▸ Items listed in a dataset
----------------
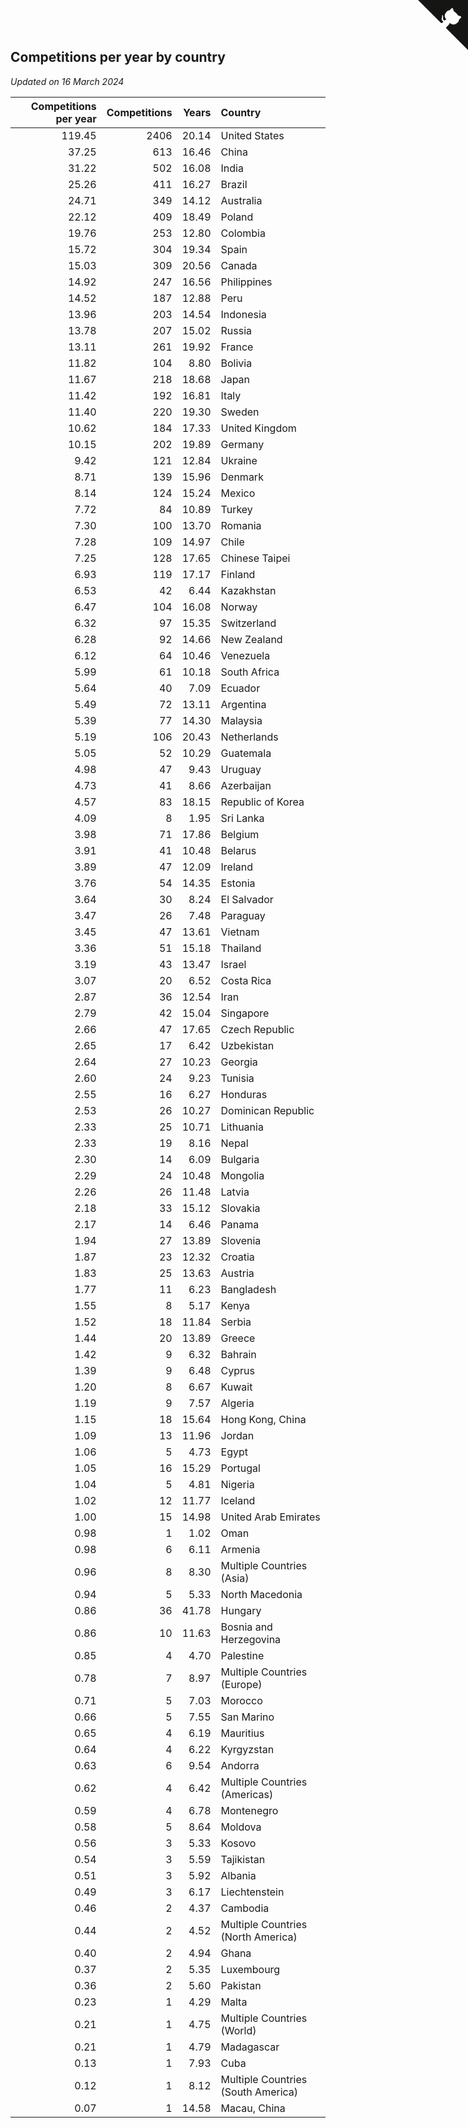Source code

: ## Competitions per year by country

*Updated on 16 March 2024*

| Competitions per year | Competitions | Years | Country |
| ---: | ---: | ---: | :--- |
| 119.45 | 2406 | 20.14 | United States |
| 37.25 | 613 | 16.46 | China |
| 31.22 | 502 | 16.08 | India |
| 25.26 | 411 | 16.27 | Brazil |
| 24.71 | 349 | 14.12 | Australia |
| 22.12 | 409 | 18.49 | Poland |
| 19.76 | 253 | 12.80 | Colombia |
| 15.72 | 304 | 19.34 | Spain |
| 15.03 | 309 | 20.56 | Canada |
| 14.92 | 247 | 16.56 | Philippines |
| 14.52 | 187 | 12.88 | Peru |
| 13.96 | 203 | 14.54 | Indonesia |
| 13.78 | 207 | 15.02 | Russia |
| 13.11 | 261 | 19.92 | France |
| 11.82 | 104 | 8.80 | Bolivia |
| 11.67 | 218 | 18.68 | Japan |
| 11.42 | 192 | 16.81 | Italy |
| 11.40 | 220 | 19.30 | Sweden |
| 10.62 | 184 | 17.33 | United Kingdom |
| 10.15 | 202 | 19.89 | Germany |
| 9.42 | 121 | 12.84 | Ukraine |
| 8.71 | 139 | 15.96 | Denmark |
| 8.14 | 124 | 15.24 | Mexico |
| 7.72 | 84 | 10.89 | Turkey |
| 7.30 | 100 | 13.70 | Romania |
| 7.28 | 109 | 14.97 | Chile |
| 7.25 | 128 | 17.65 | Chinese Taipei |
| 6.93 | 119 | 17.17 | Finland |
| 6.53 | 42 | 6.44 | Kazakhstan |
| 6.47 | 104 | 16.08 | Norway |
| 6.32 | 97 | 15.35 | Switzerland |
| 6.28 | 92 | 14.66 | New Zealand |
| 6.12 | 64 | 10.46 | Venezuela |
| 5.99 | 61 | 10.18 | South Africa |
| 5.64 | 40 | 7.09 | Ecuador |
| 5.49 | 72 | 13.11 | Argentina |
| 5.39 | 77 | 14.30 | Malaysia |
| 5.19 | 106 | 20.43 | Netherlands |
| 5.05 | 52 | 10.29 | Guatemala |
| 4.98 | 47 | 9.43 | Uruguay |
| 4.73 | 41 | 8.66 | Azerbaijan |
| 4.57 | 83 | 18.15 | Republic of Korea |
| 4.09 | 8 | 1.95 | Sri Lanka |
| 3.98 | 71 | 17.86 | Belgium |
| 3.91 | 41 | 10.48 | Belarus |
| 3.89 | 47 | 12.09 | Ireland |
| 3.76 | 54 | 14.35 | Estonia |
| 3.64 | 30 | 8.24 | El Salvador |
| 3.47 | 26 | 7.48 | Paraguay |
| 3.45 | 47 | 13.61 | Vietnam |
| 3.36 | 51 | 15.18 | Thailand |
| 3.19 | 43 | 13.47 | Israel |
| 3.07 | 20 | 6.52 | Costa Rica |
| 2.87 | 36 | 12.54 | Iran |
| 2.79 | 42 | 15.04 | Singapore |
| 2.66 | 47 | 17.65 | Czech Republic |
| 2.65 | 17 | 6.42 | Uzbekistan |
| 2.64 | 27 | 10.23 | Georgia |
| 2.60 | 24 | 9.23 | Tunisia |
| 2.55 | 16 | 6.27 | Honduras |
| 2.53 | 26 | 10.27 | Dominican Republic |
| 2.33 | 25 | 10.71 | Lithuania |
| 2.33 | 19 | 8.16 | Nepal |
| 2.30 | 14 | 6.09 | Bulgaria |
| 2.29 | 24 | 10.48 | Mongolia |
| 2.26 | 26 | 11.48 | Latvia |
| 2.18 | 33 | 15.12 | Slovakia |
| 2.17 | 14 | 6.46 | Panama |
| 1.94 | 27 | 13.89 | Slovenia |
| 1.87 | 23 | 12.32 | Croatia |
| 1.83 | 25 | 13.63 | Austria |
| 1.77 | 11 | 6.23 | Bangladesh |
| 1.55 | 8 | 5.17 | Kenya |
| 1.52 | 18 | 11.84 | Serbia |
| 1.44 | 20 | 13.89 | Greece |
| 1.42 | 9 | 6.32 | Bahrain |
| 1.39 | 9 | 6.48 | Cyprus |
| 1.20 | 8 | 6.67 | Kuwait |
| 1.19 | 9 | 7.57 | Algeria |
| 1.15 | 18 | 15.64 | Hong Kong, China |
| 1.09 | 13 | 11.96 | Jordan |
| 1.06 | 5 | 4.73 | Egypt |
| 1.05 | 16 | 15.29 | Portugal |
| 1.04 | 5 | 4.81 | Nigeria |
| 1.02 | 12 | 11.77 | Iceland |
| 1.00 | 15 | 14.98 | United Arab Emirates |
| 0.98 | 1 | 1.02 | Oman |
| 0.98 | 6 | 6.11 | Armenia |
| 0.96 | 8 | 8.30 | Multiple Countries (Asia) |
| 0.94 | 5 | 5.33 | North Macedonia |
| 0.86 | 36 | 41.78 | Hungary |
| 0.86 | 10 | 11.63 | Bosnia and Herzegovina |
| 0.85 | 4 | 4.70 | Palestine |
| 0.78 | 7 | 8.97 | Multiple Countries (Europe) |
| 0.71 | 5 | 7.03 | Morocco |
| 0.66 | 5 | 7.55 | San Marino |
| 0.65 | 4 | 6.19 | Mauritius |
| 0.64 | 4 | 6.22 | Kyrgyzstan |
| 0.63 | 6 | 9.54 | Andorra |
| 0.62 | 4 | 6.42 | Multiple Countries (Americas) |
| 0.59 | 4 | 6.78 | Montenegro |
| 0.58 | 5 | 8.64 | Moldova |
| 0.56 | 3 | 5.33 | Kosovo |
| 0.54 | 3 | 5.59 | Tajikistan |
| 0.51 | 3 | 5.92 | Albania |
| 0.49 | 3 | 6.17 | Liechtenstein |
| 0.46 | 2 | 4.37 | Cambodia |
| 0.44 | 2 | 4.52 | Multiple Countries (North America) |
| 0.40 | 2 | 4.94 | Ghana |
| 0.37 | 2 | 5.35 | Luxembourg |
| 0.36 | 2 | 5.60 | Pakistan |
| 0.23 | 1 | 4.29 | Malta |
| 0.21 | 1 | 4.75 | Multiple Countries (World) |
| 0.21 | 1 | 4.79 | Madagascar |
| 0.13 | 1 | 7.93 | Cuba |
| 0.12 | 1 | 8.12 | Multiple Countries (South America) |
| 0.07 | 1 | 14.58 | Macau, China |


<a href="https://github.com/jonatanklosko/wca_statistics" class="github-corner" aria-label="View source on Github"><svg width="80" height="80" viewBox="0 0 250 250" style="fill:#151513; color:#fff; position: absolute; top: 0; border: 0; right: 0;" aria-hidden="true"><path d="M0,0 L115,115 L130,115 L142,142 L250,250 L250,0 Z"></path><path d="M128.3,109.0 C113.8,99.7 119.0,89.6 119.0,89.6 C122.0,82.7 120.5,78.6 120.5,78.6 C119.2,72.0 123.4,76.3 123.4,76.3 C127.3,80.9 125.5,87.3 125.5,87.3 C122.9,97.6 130.6,101.9 134.4,103.2" fill="currentColor" style="transform-origin: 130px 106px;" class="octo-arm"></path><path d="M115.0,115.0 C114.9,115.1 118.7,116.5 119.8,115.4 L133.7,101.6 C136.9,99.2 139.9,98.4 142.2,98.6 C133.8,88.0 127.5,74.4 143.8,58.0 C148.5,53.4 154.0,51.2 159.7,51.0 C160.3,49.4 163.2,43.6 171.4,40.1 C171.4,40.1 176.1,42.5 178.8,56.2 C183.1,58.6 187.2,61.8 190.9,65.4 C194.5,69.0 197.7,73.2 200.1,77.6 C213.8,80.2 216.3,84.9 216.3,84.9 C212.7,93.1 206.9,96.0 205.4,96.6 C205.1,102.4 203.0,107.8 198.3,112.5 C181.9,128.9 168.3,122.5 157.7,114.1 C157.9,116.9 156.7,120.9 152.7,124.9 L141.0,136.5 C139.8,137.7 141.6,141.9 141.8,141.8 Z" fill="currentColor" class="octo-body"></path></svg></a><style>.github-corner:hover .octo-arm{animation:octocat-wave 560ms ease-in-out}@keyframes octocat-wave{0%,100%{transform:rotate(0)}20%,60%{transform:rotate(-25deg)}40%,80%{transform:rotate(10deg)}}@media (max-width:500px){.github-corner:hover .octo-arm{animation:none}.github-corner .octo-arm{animation:octocat-wave 560ms ease-in-out}}</style>
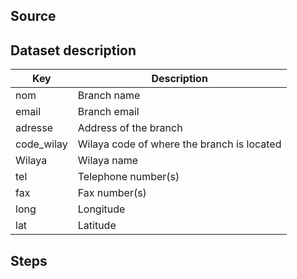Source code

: ## Source
## Dataset description 

| Key          | Description | 
| ------------ | -----------------------|
| nom       |Branch name |
| email     |Branch email                 |
| adresse |Address of the branch |
| code_wilay| Wilaya code of where the branch is located |
| Wilaya |Wilaya name                |
| tel | Telephone number(s)                 |
| fax | Fax number(s) |
| long | Longitude                 |
| lat |Latitude            |

## Steps 
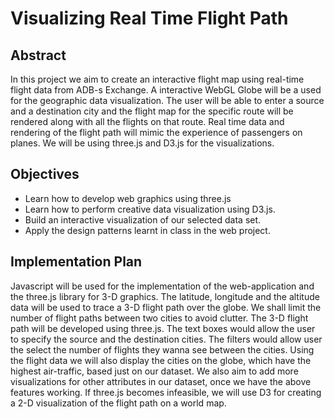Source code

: # Visualizing Real Time Flight Path 


## Abstract
In this project we aim to create an interactive flight map using real-time flight data from ADB-s Exchange. A interactive WebGL Globe will be a used for the geographic data visualization. The user will be able to enter a source and a destination city and the flight map for the specific route will be rendered along with all the flights on that route. Real time data and rendering of the flight path will mimic the experience of passengers on planes. We will be using three.js and D3.js for the visualizations. 
 
## Objectives
* Learn how to develop web graphics using three.js
* Learn how to perform creative data visualization using D3.js.
* Build an interactive visualization of our selected data set. 
* Apply the design patterns learnt in class in the web project.
 
## Implementation Plan
Javascript will be used for the implementation of the web-application and the three.js library for 3-D graphics. The latitude, longitude and the altitude data will be used to trace a 3-D flight path over the globe. We shall limit the number of flight paths between two cities to avoid clutter. The 3-D flight path will be developed using three.js. 
The text boxes would allow the user to specify the source and the destination cities. The filters would allow user the select the number of flights they wanna see between the cities.  Using the flight data we will also display the cities on the globe, which have the highest air-traffic, based just on our dataset. 
We also aim to add more visualizations for other attributes in our dataset, once we have the above features working. If three.js becomes infeasible, we will use D3 for creating a 2-D visualization of the flight path on a world map.

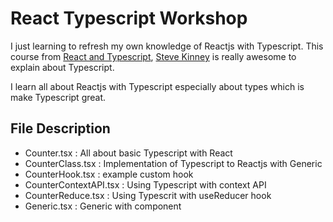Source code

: # React Typescript Workshop

I just learning to refresh my own knowledge of Reactjs with Typescript. This course from [React and Typescript](https://frontendmasters.com/courses/react-typescript/), [Steve Kinney](https://github.com/stevekinney) is really awesome to explain about Typescript.

I learn all about Reactjs with Typescript especially about types which is make Typescript great.

## File Description

- Counter.tsx : All about basic Typescript with React
- CounterClass.tsx : Implementation of Typescript to Reactjs with Generic
- CounterHook.tsx : example custom hook
- CounterContextAPI.tsx : Using Typescript with context API
- CounterReduce.tsx : Using Typescrit with useReducer hook
- Generic.tsx : Generic with component

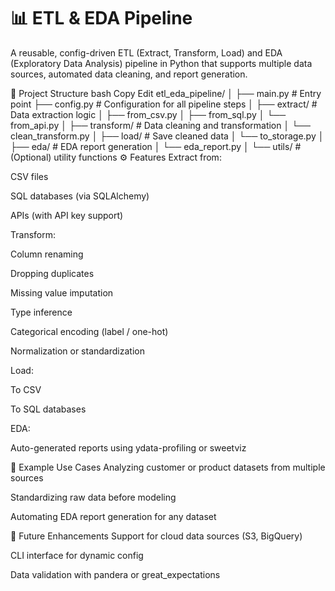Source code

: # 📊 ETL & EDA Pipeline
A reusable, config-driven ETL (Extract, Transform, Load) and EDA (Exploratory Data Analysis) pipeline in Python that supports multiple data sources, automated data cleaning, and report generation.

📁 Project Structure
bash
Copy
Edit
etl_eda_pipeline/
│
├── main.py                  # Entry point
├── config.py                # Configuration for all pipeline steps
│
├── extract/                 # Data extraction logic
│   ├── from_csv.py
│   ├── from_sql.py
│   └── from_api.py
│
├── transform/               # Data cleaning and transformation
│   └── clean_transform.py
│
├── load/                    # Save cleaned data
│   └── to_storage.py
│
├── eda/                     # EDA report generation
│   └── eda_report.py
│
└── utils/                   # (Optional) utility functions
⚙️ Features
Extract from:

CSV files

SQL databases (via SQLAlchemy)

APIs (with API key support)

Transform:

Column renaming

Dropping duplicates

Missing value imputation

Type inference

Categorical encoding (label / one-hot)

Normalization or standardization

Load:

To CSV

To SQL databases

EDA:

Auto-generated reports using ydata-profiling or sweetviz

📌 Example Use Cases
Analyzing customer or product datasets from multiple sources

Standardizing raw data before modeling

Automating EDA report generation for any dataset

🧪 Future Enhancements
Support for cloud data sources (S3, BigQuery)

CLI interface for dynamic config

Data validation with pandera or great_expectations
----------------
▸ WHAT IS EXPECTED
Copy out each line in the preceding records that contains "have".

▸ FINISHED EXERCISE
The text boxes would allow the user to specify the source and the destination cities. The filters would allow user the select the number of flights they wanna see between the cities.  Using the flight data we will also display the cities on the globe, which have the highest air-traffic, based just on our dataset. 
We also aim to add more visualizations for other attributes in our dataset, once we have the above features working. If three.js becomes infeasible, we will use D3 for creating a 2-D visualization of the flight path on a world map.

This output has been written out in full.